### [TASK PROMPT]
Begin at the line containing "<td>Watchers: <code>89</code></td>" in the entries below and end at the line containing "<td>Language: <code>PowerShell</code></td>"; transcribe that range exactly and nothing outside it.

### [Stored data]
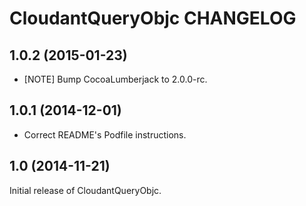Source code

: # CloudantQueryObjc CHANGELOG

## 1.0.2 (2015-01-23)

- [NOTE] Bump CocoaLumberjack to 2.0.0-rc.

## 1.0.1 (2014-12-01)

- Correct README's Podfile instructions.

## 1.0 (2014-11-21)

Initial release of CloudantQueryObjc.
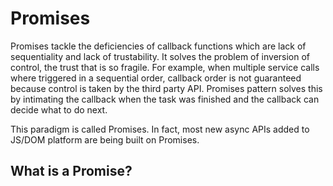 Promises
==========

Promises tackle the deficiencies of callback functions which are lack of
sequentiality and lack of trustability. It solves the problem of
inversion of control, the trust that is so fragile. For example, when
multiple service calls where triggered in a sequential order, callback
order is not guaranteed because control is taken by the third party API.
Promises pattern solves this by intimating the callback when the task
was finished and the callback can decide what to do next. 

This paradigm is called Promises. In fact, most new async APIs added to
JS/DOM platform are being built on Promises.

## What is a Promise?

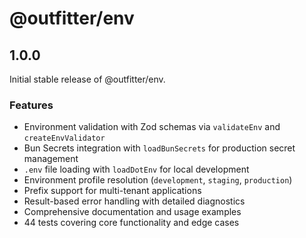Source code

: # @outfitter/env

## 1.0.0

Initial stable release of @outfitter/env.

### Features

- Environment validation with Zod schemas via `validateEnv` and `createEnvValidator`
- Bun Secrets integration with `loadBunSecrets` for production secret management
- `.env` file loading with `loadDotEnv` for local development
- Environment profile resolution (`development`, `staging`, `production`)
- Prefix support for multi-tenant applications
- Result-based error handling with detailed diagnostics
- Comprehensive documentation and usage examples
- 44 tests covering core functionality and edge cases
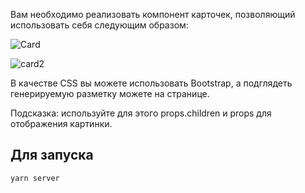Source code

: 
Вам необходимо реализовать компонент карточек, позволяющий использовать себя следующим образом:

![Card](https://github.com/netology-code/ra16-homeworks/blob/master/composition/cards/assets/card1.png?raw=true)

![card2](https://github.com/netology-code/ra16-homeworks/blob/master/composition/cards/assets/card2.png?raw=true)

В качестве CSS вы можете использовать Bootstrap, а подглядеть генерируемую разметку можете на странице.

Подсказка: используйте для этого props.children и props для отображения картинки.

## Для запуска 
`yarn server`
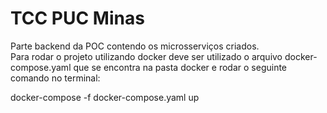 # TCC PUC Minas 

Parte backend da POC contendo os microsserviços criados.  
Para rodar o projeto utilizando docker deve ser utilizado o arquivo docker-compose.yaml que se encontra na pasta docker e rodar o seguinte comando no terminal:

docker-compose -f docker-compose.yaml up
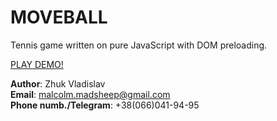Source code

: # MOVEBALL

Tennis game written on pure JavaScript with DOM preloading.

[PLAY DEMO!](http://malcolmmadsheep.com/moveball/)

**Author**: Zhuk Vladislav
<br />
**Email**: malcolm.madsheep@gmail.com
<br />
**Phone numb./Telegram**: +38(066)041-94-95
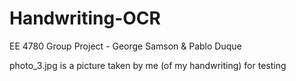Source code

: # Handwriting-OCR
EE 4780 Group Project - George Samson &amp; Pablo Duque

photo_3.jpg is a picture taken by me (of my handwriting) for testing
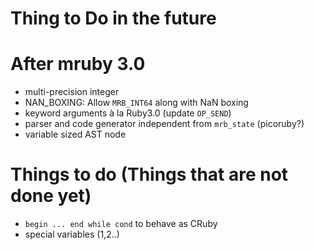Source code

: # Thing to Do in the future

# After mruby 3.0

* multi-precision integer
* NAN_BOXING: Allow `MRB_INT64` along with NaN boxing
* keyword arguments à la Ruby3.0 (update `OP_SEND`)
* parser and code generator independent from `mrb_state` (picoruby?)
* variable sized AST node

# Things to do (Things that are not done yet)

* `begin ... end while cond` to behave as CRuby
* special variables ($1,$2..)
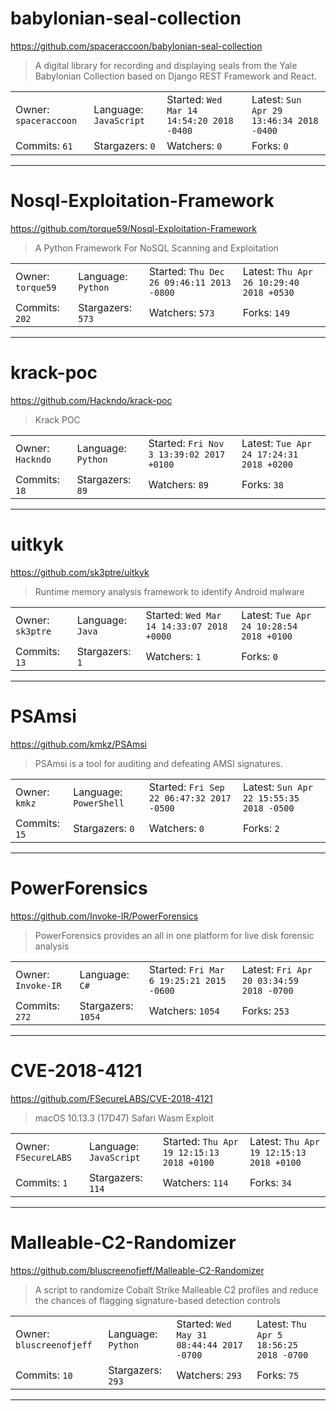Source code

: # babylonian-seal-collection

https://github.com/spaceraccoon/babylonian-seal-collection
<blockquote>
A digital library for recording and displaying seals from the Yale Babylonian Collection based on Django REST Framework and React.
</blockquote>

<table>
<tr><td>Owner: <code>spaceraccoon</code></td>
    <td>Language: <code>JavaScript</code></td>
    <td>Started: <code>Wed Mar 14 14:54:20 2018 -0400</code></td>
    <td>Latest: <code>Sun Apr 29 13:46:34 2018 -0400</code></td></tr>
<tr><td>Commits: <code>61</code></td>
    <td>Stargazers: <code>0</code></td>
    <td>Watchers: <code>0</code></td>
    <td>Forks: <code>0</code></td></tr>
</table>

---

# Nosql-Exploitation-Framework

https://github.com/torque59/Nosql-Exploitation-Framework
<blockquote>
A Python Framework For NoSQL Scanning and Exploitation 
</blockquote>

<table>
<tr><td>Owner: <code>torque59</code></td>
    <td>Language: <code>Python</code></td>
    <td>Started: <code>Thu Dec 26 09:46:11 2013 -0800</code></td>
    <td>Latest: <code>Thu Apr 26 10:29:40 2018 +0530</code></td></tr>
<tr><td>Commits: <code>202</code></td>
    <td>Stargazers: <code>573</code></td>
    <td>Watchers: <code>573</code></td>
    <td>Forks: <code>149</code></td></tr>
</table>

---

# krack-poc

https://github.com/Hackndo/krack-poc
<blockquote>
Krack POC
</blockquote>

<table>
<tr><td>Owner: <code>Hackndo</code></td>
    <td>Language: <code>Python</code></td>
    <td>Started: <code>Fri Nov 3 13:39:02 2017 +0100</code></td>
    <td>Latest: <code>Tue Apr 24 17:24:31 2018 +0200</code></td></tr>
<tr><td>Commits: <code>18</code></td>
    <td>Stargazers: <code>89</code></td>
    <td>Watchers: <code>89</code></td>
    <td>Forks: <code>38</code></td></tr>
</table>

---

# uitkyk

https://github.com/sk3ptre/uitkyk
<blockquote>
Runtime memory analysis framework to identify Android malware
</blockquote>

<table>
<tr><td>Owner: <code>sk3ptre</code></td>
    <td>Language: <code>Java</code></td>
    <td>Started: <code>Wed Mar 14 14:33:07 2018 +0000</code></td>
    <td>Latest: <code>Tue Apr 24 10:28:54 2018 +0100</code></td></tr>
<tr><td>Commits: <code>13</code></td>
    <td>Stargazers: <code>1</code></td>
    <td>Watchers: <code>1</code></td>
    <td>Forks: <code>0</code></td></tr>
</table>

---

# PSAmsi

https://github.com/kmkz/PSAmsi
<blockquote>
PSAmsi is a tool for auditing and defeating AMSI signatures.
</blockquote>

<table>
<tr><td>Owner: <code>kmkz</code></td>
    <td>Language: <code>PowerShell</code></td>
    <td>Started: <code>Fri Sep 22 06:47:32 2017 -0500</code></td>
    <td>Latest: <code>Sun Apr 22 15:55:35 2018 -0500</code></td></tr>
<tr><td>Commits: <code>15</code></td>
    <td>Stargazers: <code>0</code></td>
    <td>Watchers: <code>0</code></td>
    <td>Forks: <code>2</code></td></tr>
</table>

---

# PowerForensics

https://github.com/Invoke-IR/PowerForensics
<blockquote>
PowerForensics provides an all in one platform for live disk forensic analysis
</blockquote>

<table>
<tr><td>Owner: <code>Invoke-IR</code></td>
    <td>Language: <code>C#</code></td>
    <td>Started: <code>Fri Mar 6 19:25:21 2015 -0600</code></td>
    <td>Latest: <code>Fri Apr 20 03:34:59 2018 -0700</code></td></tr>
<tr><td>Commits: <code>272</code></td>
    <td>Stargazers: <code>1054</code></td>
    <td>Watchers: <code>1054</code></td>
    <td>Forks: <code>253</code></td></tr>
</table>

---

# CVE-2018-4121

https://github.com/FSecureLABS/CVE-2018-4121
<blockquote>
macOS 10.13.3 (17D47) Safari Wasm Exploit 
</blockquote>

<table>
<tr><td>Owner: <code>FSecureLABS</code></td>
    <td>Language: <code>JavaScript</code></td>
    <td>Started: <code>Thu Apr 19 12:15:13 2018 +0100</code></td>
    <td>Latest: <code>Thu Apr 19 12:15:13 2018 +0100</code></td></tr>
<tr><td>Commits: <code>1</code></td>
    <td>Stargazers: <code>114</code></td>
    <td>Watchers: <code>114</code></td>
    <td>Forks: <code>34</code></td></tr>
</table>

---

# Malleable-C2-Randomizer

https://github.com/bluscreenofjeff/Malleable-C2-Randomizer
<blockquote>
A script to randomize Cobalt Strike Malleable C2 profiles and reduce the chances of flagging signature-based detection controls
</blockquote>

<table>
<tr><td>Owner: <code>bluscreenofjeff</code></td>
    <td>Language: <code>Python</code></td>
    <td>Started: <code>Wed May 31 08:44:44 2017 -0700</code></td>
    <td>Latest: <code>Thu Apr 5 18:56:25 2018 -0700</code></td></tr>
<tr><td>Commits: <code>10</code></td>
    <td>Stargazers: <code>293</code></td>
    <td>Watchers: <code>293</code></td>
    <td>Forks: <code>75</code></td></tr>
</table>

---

### [FINISHED EXERCISE]
    <td>Watchers: <code>89</code></td>
    <td>Forks: <code>38</code></td></tr>
</table>

---

# uitkyk

https://github.com/sk3ptre/uitkyk
<blockquote>
Runtime memory analysis framework to identify Android malware
</blockquote>

<table>
<tr><td>Owner: <code>sk3ptre</code></td>
    <td>Language: <code>Java</code></td>
    <td>Started: <code>Wed Mar 14 14:33:07 2018 +0000</code></td>
    <td>Latest: <code>Tue Apr 24 10:28:54 2018 +0100</code></td></tr>
<tr><td>Commits: <code>13</code></td>
    <td>Stargazers: <code>1</code></td>
    <td>Watchers: <code>1</code></td>
    <td>Forks: <code>0</code></td></tr>
</table>

---

# PSAmsi

https://github.com/kmkz/PSAmsi
<blockquote>
PSAmsi is a tool for auditing and defeating AMSI signatures.
</blockquote>

<table>
<tr><td>Owner: <code>kmkz</code></td>
    <td>Language: <code>PowerShell</code></td>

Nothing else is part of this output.